* **Available data**:

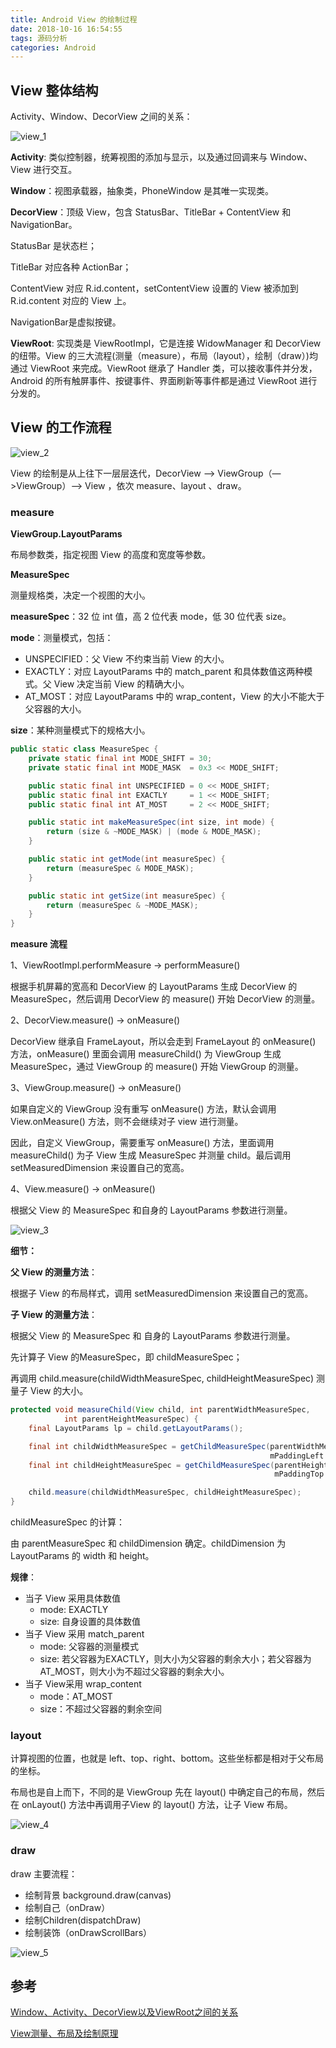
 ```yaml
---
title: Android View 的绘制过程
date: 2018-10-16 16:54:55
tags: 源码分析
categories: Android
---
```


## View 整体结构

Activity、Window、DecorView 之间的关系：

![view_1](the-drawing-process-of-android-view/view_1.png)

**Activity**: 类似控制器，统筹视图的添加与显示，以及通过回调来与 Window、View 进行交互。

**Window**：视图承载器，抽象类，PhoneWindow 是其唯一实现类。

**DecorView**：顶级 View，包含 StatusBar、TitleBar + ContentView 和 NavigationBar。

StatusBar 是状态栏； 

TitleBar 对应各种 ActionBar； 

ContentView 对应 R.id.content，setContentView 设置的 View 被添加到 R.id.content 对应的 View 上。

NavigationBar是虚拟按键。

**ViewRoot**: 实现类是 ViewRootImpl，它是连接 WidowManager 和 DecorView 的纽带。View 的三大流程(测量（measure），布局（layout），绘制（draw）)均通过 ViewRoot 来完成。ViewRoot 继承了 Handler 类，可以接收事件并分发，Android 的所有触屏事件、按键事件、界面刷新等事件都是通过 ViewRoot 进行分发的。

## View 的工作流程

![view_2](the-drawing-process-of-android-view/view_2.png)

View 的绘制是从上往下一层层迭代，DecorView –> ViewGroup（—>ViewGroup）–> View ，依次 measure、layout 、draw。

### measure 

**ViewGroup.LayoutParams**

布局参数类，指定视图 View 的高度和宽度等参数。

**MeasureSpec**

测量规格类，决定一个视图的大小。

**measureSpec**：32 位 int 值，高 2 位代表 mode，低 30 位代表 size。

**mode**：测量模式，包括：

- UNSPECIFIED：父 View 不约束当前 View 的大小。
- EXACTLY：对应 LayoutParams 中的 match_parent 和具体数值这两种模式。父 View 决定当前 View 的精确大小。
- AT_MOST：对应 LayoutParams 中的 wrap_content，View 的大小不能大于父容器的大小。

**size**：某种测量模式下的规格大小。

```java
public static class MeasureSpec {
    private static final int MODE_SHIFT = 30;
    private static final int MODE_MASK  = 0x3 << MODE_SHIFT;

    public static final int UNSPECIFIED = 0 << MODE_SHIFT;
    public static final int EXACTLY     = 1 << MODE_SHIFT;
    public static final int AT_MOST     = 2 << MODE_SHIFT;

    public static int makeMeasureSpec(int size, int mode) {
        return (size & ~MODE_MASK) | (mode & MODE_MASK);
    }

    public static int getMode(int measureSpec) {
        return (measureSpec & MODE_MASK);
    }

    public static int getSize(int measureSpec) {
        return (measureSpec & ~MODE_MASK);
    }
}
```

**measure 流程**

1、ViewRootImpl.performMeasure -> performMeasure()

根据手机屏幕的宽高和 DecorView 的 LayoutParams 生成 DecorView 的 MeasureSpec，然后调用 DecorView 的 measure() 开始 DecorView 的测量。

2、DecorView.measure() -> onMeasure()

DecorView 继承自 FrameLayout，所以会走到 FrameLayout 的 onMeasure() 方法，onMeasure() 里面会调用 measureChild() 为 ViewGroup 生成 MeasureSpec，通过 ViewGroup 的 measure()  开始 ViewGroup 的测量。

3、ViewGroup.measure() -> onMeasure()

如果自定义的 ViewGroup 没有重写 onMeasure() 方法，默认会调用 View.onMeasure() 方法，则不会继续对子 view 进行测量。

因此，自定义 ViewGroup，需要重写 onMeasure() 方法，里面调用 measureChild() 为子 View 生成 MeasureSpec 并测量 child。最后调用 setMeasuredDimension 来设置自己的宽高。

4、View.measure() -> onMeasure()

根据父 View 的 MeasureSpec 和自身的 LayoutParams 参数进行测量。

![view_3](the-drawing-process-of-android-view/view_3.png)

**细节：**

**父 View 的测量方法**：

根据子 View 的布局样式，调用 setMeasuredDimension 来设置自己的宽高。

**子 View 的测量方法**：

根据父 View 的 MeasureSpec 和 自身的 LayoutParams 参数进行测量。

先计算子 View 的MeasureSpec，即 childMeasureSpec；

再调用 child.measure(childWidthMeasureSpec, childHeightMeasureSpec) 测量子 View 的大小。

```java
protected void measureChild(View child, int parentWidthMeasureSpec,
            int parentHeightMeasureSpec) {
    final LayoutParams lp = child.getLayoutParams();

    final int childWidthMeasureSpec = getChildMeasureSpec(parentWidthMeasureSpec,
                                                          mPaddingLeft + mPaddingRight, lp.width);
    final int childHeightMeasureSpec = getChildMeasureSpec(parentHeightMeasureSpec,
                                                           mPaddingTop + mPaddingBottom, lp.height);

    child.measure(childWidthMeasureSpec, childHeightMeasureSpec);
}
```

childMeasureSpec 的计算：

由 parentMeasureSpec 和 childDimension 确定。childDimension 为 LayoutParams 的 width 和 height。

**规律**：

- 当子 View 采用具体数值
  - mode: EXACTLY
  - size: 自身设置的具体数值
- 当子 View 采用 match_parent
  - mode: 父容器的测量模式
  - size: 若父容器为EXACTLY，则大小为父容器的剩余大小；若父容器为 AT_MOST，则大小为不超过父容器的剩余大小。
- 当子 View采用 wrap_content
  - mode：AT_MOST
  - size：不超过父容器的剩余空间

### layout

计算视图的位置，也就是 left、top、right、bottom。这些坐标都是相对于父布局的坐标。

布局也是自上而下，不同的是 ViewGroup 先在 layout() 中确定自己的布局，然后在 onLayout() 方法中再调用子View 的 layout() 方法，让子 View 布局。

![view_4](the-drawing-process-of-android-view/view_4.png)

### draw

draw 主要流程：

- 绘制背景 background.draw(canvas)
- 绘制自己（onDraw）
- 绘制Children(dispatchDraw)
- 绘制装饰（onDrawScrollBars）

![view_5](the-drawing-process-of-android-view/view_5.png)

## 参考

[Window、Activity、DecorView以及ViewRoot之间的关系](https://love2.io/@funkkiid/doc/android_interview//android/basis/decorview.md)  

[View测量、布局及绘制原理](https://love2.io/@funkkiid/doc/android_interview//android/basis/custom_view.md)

* **The problem**:
When you print the entries, keep every line exactly as it is and drop the pictures.

* **Answer to this problem**:
 ```yaml
---
title: Android View 的绘制过程
date: 2018-10-16 16:54:55
tags: 源码分析
categories: Android
---
```


## View 整体结构

Activity、Window、DecorView 之间的关系：

![view_1](the-drawing-process-of-android-view/view_1.png)

**Activity**: 类似控制器，统筹视图的添加与显示，以及通过回调来与 Window、View 进行交互。

**Window**：视图承载器，抽象类，PhoneWindow 是其唯一实现类。

**DecorView**：顶级 View，包含 StatusBar、TitleBar + ContentView 和 NavigationBar。

StatusBar 是状态栏； 

TitleBar 对应各种 ActionBar； 

ContentView 对应 R.id.content，setContentView 设置的 View 被添加到 R.id.content 对应的 View 上。

NavigationBar是虚拟按键。

**ViewRoot**: 实现类是 ViewRootImpl，它是连接 WidowManager 和 DecorView 的纽带。View 的三大流程(测量（measure），布局（layout），绘制（draw）)均通过 ViewRoot 来完成。ViewRoot 继承了 Handler 类，可以接收事件并分发，Android 的所有触屏事件、按键事件、界面刷新等事件都是通过 ViewRoot 进行分发的。

## View 的工作流程

![view_2](the-drawing-process-of-android-view/view_2.png)

View 的绘制是从上往下一层层迭代，DecorView –> ViewGroup（—>ViewGroup）–> View ，依次 measure、layout 、draw。

### measure 

**ViewGroup.LayoutParams**

布局参数类，指定视图 View 的高度和宽度等参数。

**MeasureSpec**

测量规格类，决定一个视图的大小。

**measureSpec**：32 位 int 值，高 2 位代表 mode，低 30 位代表 size。

**mode**：测量模式，包括：

- UNSPECIFIED：父 View 不约束当前 View 的大小。
- EXACTLY：对应 LayoutParams 中的 match_parent 和具体数值这两种模式。父 View 决定当前 View 的精确大小。
- AT_MOST：对应 LayoutParams 中的 wrap_content，View 的大小不能大于父容器的大小。

**size**：某种测量模式下的规格大小。

```java
public static class MeasureSpec {
    private static final int MODE_SHIFT = 30;
    private static final int MODE_MASK  = 0x3 << MODE_SHIFT;

    public static final int UNSPECIFIED = 0 << MODE_SHIFT;
    public static final int EXACTLY     = 1 << MODE_SHIFT;
    public static final int AT_MOST     = 2 << MODE_SHIFT;

    public static int makeMeasureSpec(int size, int mode) {
        return (size & ~MODE_MASK) | (mode & MODE_MASK);
    }

    public static int getMode(int measureSpec) {
        return (measureSpec & MODE_MASK);
    }

    public static int getSize(int measureSpec) {
        return (measureSpec & ~MODE_MASK);
    }
}
```

**measure 流程**

1、ViewRootImpl.performMeasure -> performMeasure()

根据手机屏幕的宽高和 DecorView 的 LayoutParams 生成 DecorView 的 MeasureSpec，然后调用 DecorView 的 measure() 开始 DecorView 的测量。

2、DecorView.measure() -> onMeasure()

DecorView 继承自 FrameLayout，所以会走到 FrameLayout 的 onMeasure() 方法，onMeasure() 里面会调用 measureChild() 为 ViewGroup 生成 MeasureSpec，通过 ViewGroup 的 measure()  开始 ViewGroup 的测量。

3、ViewGroup.measure() -> onMeasure()

如果自定义的 ViewGroup 没有重写 onMeasure() 方法，默认会调用 View.onMeasure() 方法，则不会继续对子 view 进行测量。

因此，自定义 ViewGroup，需要重写 onMeasure() 方法，里面调用 measureChild() 为子 View 生成 MeasureSpec 并测量 child。最后调用 setMeasuredDimension 来设置自己的宽高。

4、View.measure() -> onMeasure()

根据父 View 的 MeasureSpec 和自身的 LayoutParams 参数进行测量。

![view_3](the-drawing-process-of-android-view/view_3.png)

**细节：**

**父 View 的测量方法**：

根据子 View 的布局样式，调用 setMeasuredDimension 来设置自己的宽高。

**子 View 的测量方法**：

根据父 View 的 MeasureSpec 和 自身的 LayoutParams 参数进行测量。

先计算子 View 的MeasureSpec，即 childMeasureSpec；

再调用 child.measure(childWidthMeasureSpec, childHeightMeasureSpec) 测量子 View 的大小。

```java
protected void measureChild(View child, int parentWidthMeasureSpec,
            int parentHeightMeasureSpec) {
    final LayoutParams lp = child.getLayoutParams();

    final int childWidthMeasureSpec = getChildMeasureSpec(parentWidthMeasureSpec,
                                                          mPaddingLeft + mPaddingRight, lp.width);
    final int childHeightMeasureSpec = getChildMeasureSpec(parentHeightMeasureSpec,
                                                           mPaddingTop + mPaddingBottom, lp.height);

    child.measure(childWidthMeasureSpec, childHeightMeasureSpec);
}
```

childMeasureSpec 的计算：

由 parentMeasureSpec 和 childDimension 确定。childDimension 为 LayoutParams 的 width 和 height。

**规律**：

- 当子 View 采用具体数值
  - mode: EXACTLY
  - size: 自身设置的具体数值
- 当子 View 采用 match_parent
  - mode: 父容器的测量模式
  - size: 若父容器为EXACTLY，则大小为父容器的剩余大小；若父容器为 AT_MOST，则大小为不超过父容器的剩余大小。
- 当子 View采用 wrap_content
  - mode：AT_MOST
  - size：不超过父容器的剩余空间

### layout

计算视图的位置，也就是 left、top、right、bottom。这些坐标都是相对于父布局的坐标。

布局也是自上而下，不同的是 ViewGroup 先在 layout() 中确定自己的布局，然后在 onLayout() 方法中再调用子View 的 layout() 方法，让子 View 布局。

![view_4](the-drawing-process-of-android-view/view_4.png)

### draw

draw 主要流程：

- 绘制背景 background.draw(canvas)
- 绘制自己（onDraw）
- 绘制Children(dispatchDraw)
- 绘制装饰（onDrawScrollBars）

![view_5](the-drawing-process-of-android-view/view_5.png)

## 参考

[Window、Activity、DecorView以及ViewRoot之间的关系](https://love2.io/@funkkiid/doc/android_interview//android/basis/decorview.md)  

[View测量、布局及绘制原理](https://love2.io/@funkkiid/doc/android_interview//android/basis/custom_view.md)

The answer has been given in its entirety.